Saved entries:
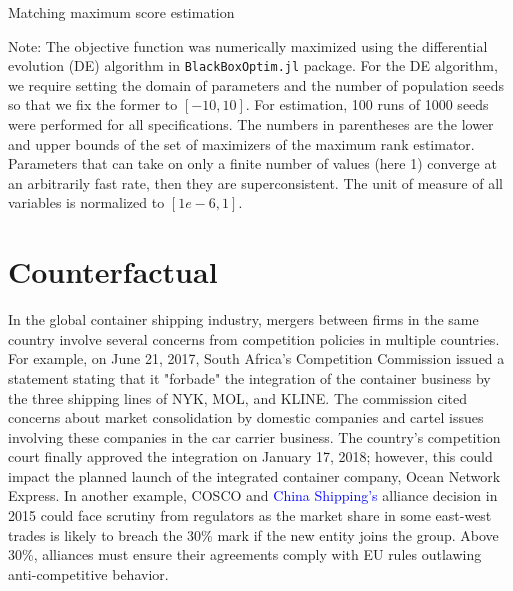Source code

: \documentclass[10pt]{article}
\begin{document}
\begin{table}[!htbp]
  \begin{center}
      \caption{Matching maximum score estimation}
      \label{tb:maximum_score_estimate} 
      
  \end{center}\footnotesize
  Note: The objective function was numerically maximized using the differential evolution (DE) algorithm in \texttt{BlackBoxOptim.jl} package. For the DE algorithm, we require setting the domain of parameters and the number of population seeds so that we fix the former to $[-10, 10]$. For estimation, 100 runs of 1000 seeds were performed for all specifications. The numbers in parentheses are the lower and upper bounds of the set of maximizers of the maximum rank estimator. Parameters that can take on only a finite number of values (here 1) converge at an arbitrarily fast rate, then they are superconsistent. The unit of measure of all variables is normalized to $[1e-6,1]$. 
\end{table} 

\section{Counterfactual}\label{sec:counterfactuals}

In the global container shipping industry, mergers between firms in the same country involve several concerns from competition policies in multiple countries.
For example, on June 21, 2017, South Africa's Competition Commission issued a statement stating that it "forbade" the integration of the container business by the three shipping lines of NYK, MOL, and KLINE. 
The commission cited concerns about market consolidation by domestic companies and cartel issues involving these companies in the car carrier business.
The country's competition court finally approved the integration on January 17, 2018; however, this could impact the planned launch of the integrated container company, Ocean Network Express. 
In another example, COSCO and \textcolor{blue}{China Shipping's} alliance decision in 2015 could face scrutiny from regulators as the market share in some east-west trades is likely to breach the 30\% mark if the new entity joins the group. Above 30\%, alliances must ensure their agreements comply with EU rules outlawing anti-competitive behavior.
\end{document}
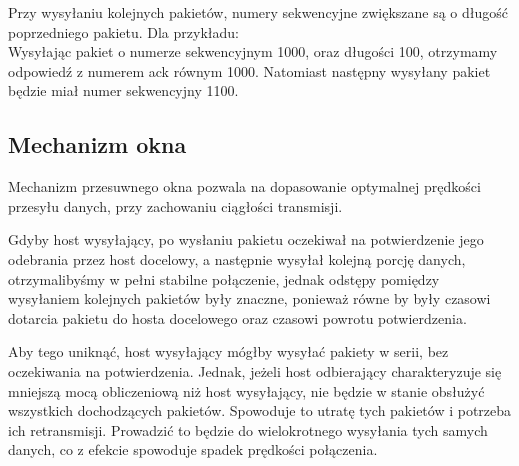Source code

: \documentclass[a4paper,12pt,oneside]{book}
\begin{document}
			Przy wysyłaniu kolejnych pakietów, numery sekwencyjne zwiększane są o długość poprzedniego pakietu.
			Dla przykładu:\\
			Wysyłając pakiet o numerze sekwencyjnym 1000, oraz długości 100, otrzymamy odpowiedź z numerem ack równym 1000.
			Natomiast następny wysyłany pakiet będzie miał numer sekwencyjny 1100.
		\subsection{Mechanizm okna}
			Mechanizm przesuwnego okna pozwala na dopasowanie optymalnej prędkości przesyłu danych, przy zachowaniu ciągłości transmisji.

			Gdyby host wysyłający, po wysłaniu pakietu oczekiwał na potwierdzenie jego odebrania przez host docelowy, a następnie wysyłał kolejną porcję danych, otrzymalibyśmy w pełni stabilne połączenie, jednak odstępy pomiędzy wysyłaniem kolejnych pakietów były znaczne, ponieważ równe by były czasowi dotarcia pakietu do hosta docelowego oraz czasowi powrotu potwierdzenia.

			Aby tego uniknąć, host wysyłający mógłby wysyłać pakiety w serii, bez oczekiwania na potwierdzenia.
			Jednak, jeżeli host odbierający charakteryzuje się mniejszą mocą obliczeniową niż host wysyłający, nie będzie w stanie obsłużyć wszystkich dochodzących pakietów.
			Spowoduje to utratę tych pakietów i potrzeba ich retransmisji.
			Prowadzić to będzie do wielokrotnego wysyłania tych samych danych, co z efekcie spowoduje spadek prędkości połączenia.
		
\end{document}
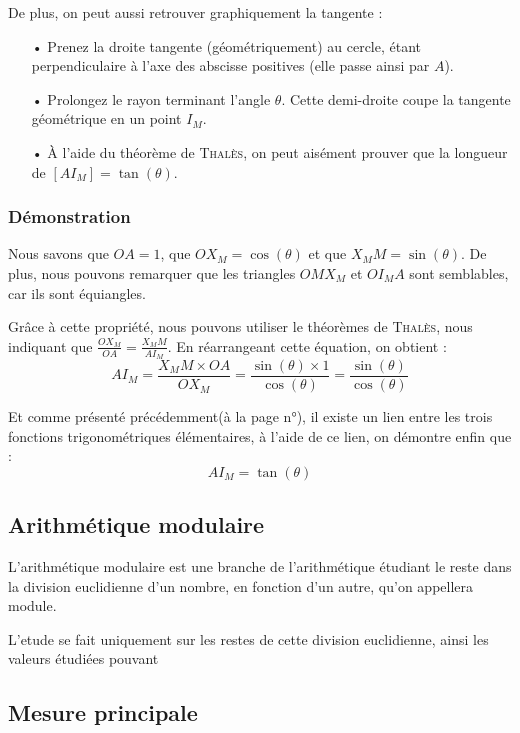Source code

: \documentclass[a4paper]{article}
\begin{document}
			De plus, on peut aussi retrouver graphiquement la tangente :
			\begin{itemize}
				\item [•] Prenez la droite tangente (géométriquement) au cercle, étant perpendiculaire à l'axe des abscisse positives (elle passe ainsi par $A$).
				\item [•] Prolongez le rayon terminant l'angle $\theta$. Cette demi-droite coupe la tangente géométrique en un point $I_M$.
				\item [•] À l'aide du théorème de \textsc{Thalès}, on peut aisément prouver que la longueur de $[AI_M] = \tan(\theta)$.
			\end{itemize}

			\subsubsection*{Démonstration}
			
			Nous savons que $OA = 1$, que $OX_M = \cos(\theta)$ et que $X_MM = \sin(\theta)$.
			De plus, nous pouvons remarquer que les triangles $OMX_M$ et $OI_MA$ sont semblables, car ils sont équiangles.

			Grâce à cette propriété, nous pouvons utiliser le théorèmes de \textsc{Thalès}, nous indiquant que $\frac{OX_M}{OA} = \frac{X_MM}{AI_M}$.
			En réarrangeant cette équation, on obtient : 
				$${AI_M} = \frac{X_MM \times OA}{OX_M} = \frac{\sin(\theta) \times 1}{\cos(\theta)} = \frac{\sin(\theta)}{\cos(\theta)}$$

			Et comme présenté précédemment(à la page n°\pageref{lien_fct_trigo}), 
			il existe un lien entre les trois fonctions trigonométriques élémentaires, 
			à l'aide de ce lien, on démontre enfin que : 
				$${AI_M} = \tan(\theta)$$


		\subsection{Arithmétique modulaire}

			L'arithmétique modulaire est une branche de l'arithmétique étudiant le reste dans la division euclidienne d'un nombre, en fonction d'un autre, qu'on appellera module. 

			L'etude se fait uniquement sur les restes de cette division euclidienne, ainsi les valeurs étudiées pouvant 

		\subsection{Mesure principale}
\end{document}
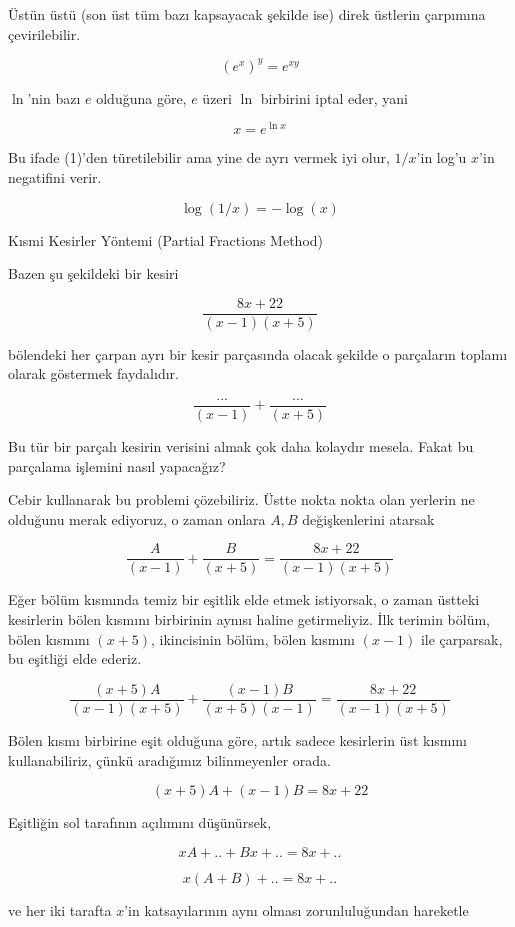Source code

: \documentclass[12pt,fleqn]{article}\usepackage{../../common}
\begin{document}
Üstün üstü (son üst tüm bazı kapsayacak şekilde ise) direk üstlerin
çarpımına çevirilebilir.

$$ (e^x)^y = e^{xy} $$

$\ln$'nin bazı $e$ olduğuna göre, $e$ üzeri $\ln$ birbirini iptal eder,
yani

$$ x = e^{\ln x} $$

Bu ifade (1)'den türetilebilir ama yine de ayrı vermek iyi olur, $1/x$'in
log'u $x$'in negatifini verir. 

$$ \log(1/x) = -\log(x) $$

\newpage

Kısmi Kesirler Yöntemi (Partial Fractions Method)

Bazen şu şekildeki bir kesiri 

$$ \frac{8x + 22}{(x-1)(x+5)} $$

bölendeki her çarpan ayrı bir kesir parçasında olacak şekilde o parçaların
toplamı olarak göstermek faydalıdır. 

$$ \frac{...}{(x-1)} + \frac{...}{(x+5)} $$

Bu tür bir parçalı kesirin verisini almak çok daha kolaydır
mesela. Fakat bu parçalama işlemini nasıl yapacağız?

Cebir kullanarak bu problemi çözebiliriz. Üstte nokta nokta olan yerlerin
ne olduğunu merak ediyoruz, o zaman onlara $A,B$ değişkenlerini atarsak

$$ \frac{A}{(x-1)} + \frac{B}{(x+5)} = \frac{8x + 22}{(x-1)(x+5)}$$

Eğer bölüm kısmında temiz bir eşitlik elde etmek istiyorsak, o zaman
üstteki kesirlerin bölen kısmını birbirinin aynısı haline getirmeliyiz. İlk
terimin bölüm, bölen kısmını $(x+5)$, ikincisinin bölüm, bölen kısmını
$(x-1)$ ile çarparsak, bu eşitliği elde ederiz. 

$$ \frac{(x+5)A}{(x-1)(x+5)} + \frac{(x-1)B}{(x+5)(x-1)} = 
\frac{8x + 22}{(x-1)(x+5)}
$$

Bölen kısmı birbirine eşit olduğuna göre, artık sadece kesirlerin üst
kısmını kullanabiliriz, çünkü aradığımız bilinmeyenler orada. 

$$ (x+5)A + (x-1)B = 8x+22 $$

Eşitliğin sol tarafının açılımını düşünürsek, 

$$ xA + .. + Bx + .. = 8x + .. $$

$$ x(A + B) +  .. = 8x + .. $$

ve her iki tarafta $x$'in katsayılarının aynı olması zorunluluğundan
hareketle
\end{document}
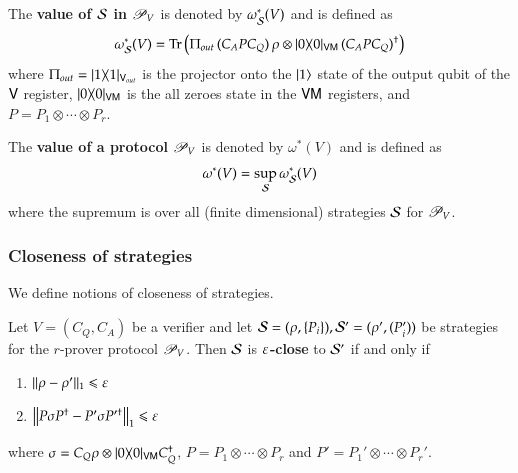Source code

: The \textbf{value of $\mathcal{S}$ in $\mathscr{P}_V$} is denoted by $\omega^*_{\mathcal{S}}(V)$ and is defined as
\[
	\omega^*_{\mathcal{S}}(V) = \operatorname{Tr} \left( \Pi_{out} \, ( C_A P C_Q) \, \rho \otimes |0\rangle\! \langle 0|_{{\mathsf{V}} {\mathsf{M}}} \, (C_A P C_Q)^\dagger\right)
\]
where $\Pi_{out} = |1\rangle\! \langle 1|_{{\mathsf{V}}_{out}}$ is the projector onto the $|1\rangle$ state of the output qubit of the ${\mathsf{V}}$ register, $|0\rangle\! \langle 0|_{{\mathsf{V}} {\mathsf{M}}}$ is the all zeroes state in the ${\mathsf{V}} {\mathsf{M}}$ registers, and $P = P_1 \otimes \cdots \otimes P_r$. 


The \textbf{value of a protocol $\mathscr{P}_V$} is denoted by $\omega^*(V)$ and is defined as 
\[
	\omega^*(V) = \sup_{\mathcal{S}} \omega^*_{\mathcal{S}}(V)
\]
where the supremum is over all (finite dimensional) strategies $\mathcal{S}$ for $\mathscr{P}_V$. 



\subsubsection{Closeness of strategies} 

We define notions of closeness of strategies. 
%

\begin{definition}
	Let $V = (C_Q,C_A)$ be a verifier and let $\mathcal{S} = (\rho,\{P_i\}), \mathcal{S}' = (\rho',(P_i'))$ be strategies for the $r$-prover protocol $\mathscr{P}_V$. Then $\mathcal{S}$ is \textbf{$\varepsilon$-close} to $\mathcal{S}'$ if and only if
	\begin{enumerate}
		\item $ \lVert \rho - \rho'\rVert_1 \leqslant \varepsilon$
		\item $\left\lVert P \sigma P^\dagger - P' \sigma P'^\dagger \right\rVert_1 \leqslant \varepsilon$		
		
	\end{enumerate}
where $\sigma = C_Q \rho \otimes |0\rangle\! \langle 0|_{{\mathsf{V}} {\mathsf{M}}} C_Q^\dagger$, $P = P_1 \otimes \cdots \otimes P_r$ and $P' = P_1' \otimes \cdots \otimes P_r'$.

\end{definition}

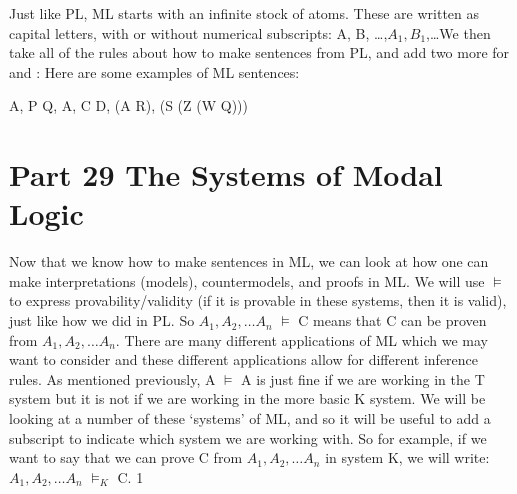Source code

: Just like PL, ML starts with an infinite stock of atoms. These are written as capital letters, with or without numerical subscripts: A, B, \ldots,$ A_1, B_1$,\ldots We then take all of the rules about how to make sentences from PL, and add two more for \ebox  and \ediamond :
Here are some examples of ML sentences:
\begin{center}
A, P \eor  Q, \ebox A, C \eor  \ebox D, \ebox \ebox (A \eif  R), \ebox \ediamond (S \eand  (Z \eiff  (\ebox W \eor  \ediamond Q)))
\end{center}
\chapter{Part 29 The Systems of Modal Logic}
Now that we know how to make sentences in ML, we can look at how one can make interpretations (models), countermodels, and proofs in ML. We will use $\vDash$  to express provability/validity (if it is provable in these systems, then it is valid), just like how we did in PL. So $A_1,A_2,\ldots A_n$ $\vDash$  C means that C can be proven from $A_1,A_2,\ldots A_n$. There are many different applications of ML which we may want to consider and these different applications allow for different inference rules. As mentioned previously, \ebox A $\vDash$ A is just fine if we are working in the T system but it is not if we are working in the more basic K system. We will be looking at a number of these `systems' of ML, and so it will be useful to add a subscript to indicate which system we are working with. So for example, if we want to say that we can prove C from $A_1,A_2,\ldots A_n$ in system K, we will write: $A_1,A_2,\ldots A_n$ $\vDash_K$ C.
1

» **What you have to do**
I need every line of the data that has the word "danych"; please list them.

» **Exercise answer**
			Mechanizm przesuwnego okna pozwala na dopasowanie optymalnej prędkości przesyłu danych, przy zachowaniu ciągłości transmisji.
			Gdyby host wysyłający, po wysłaniu pakietu oczekiwał na potwierdzenie jego odebrania przez host docelowy, a następnie wysyłał kolejną porcję danych, otrzymalibyśmy w pełni stabilne połączenie, jednak odstępy pomiędzy wysyłaniem kolejnych pakietów były znaczne, ponieważ równe by były czasowi dotarcia pakietu do hosta docelowego oraz czasowi powrotu potwierdzenia.
			Prowadzić to będzie do wielokrotnego wysyłania tych samych danych, co z efekcie spowoduje spadek prędkości połączenia.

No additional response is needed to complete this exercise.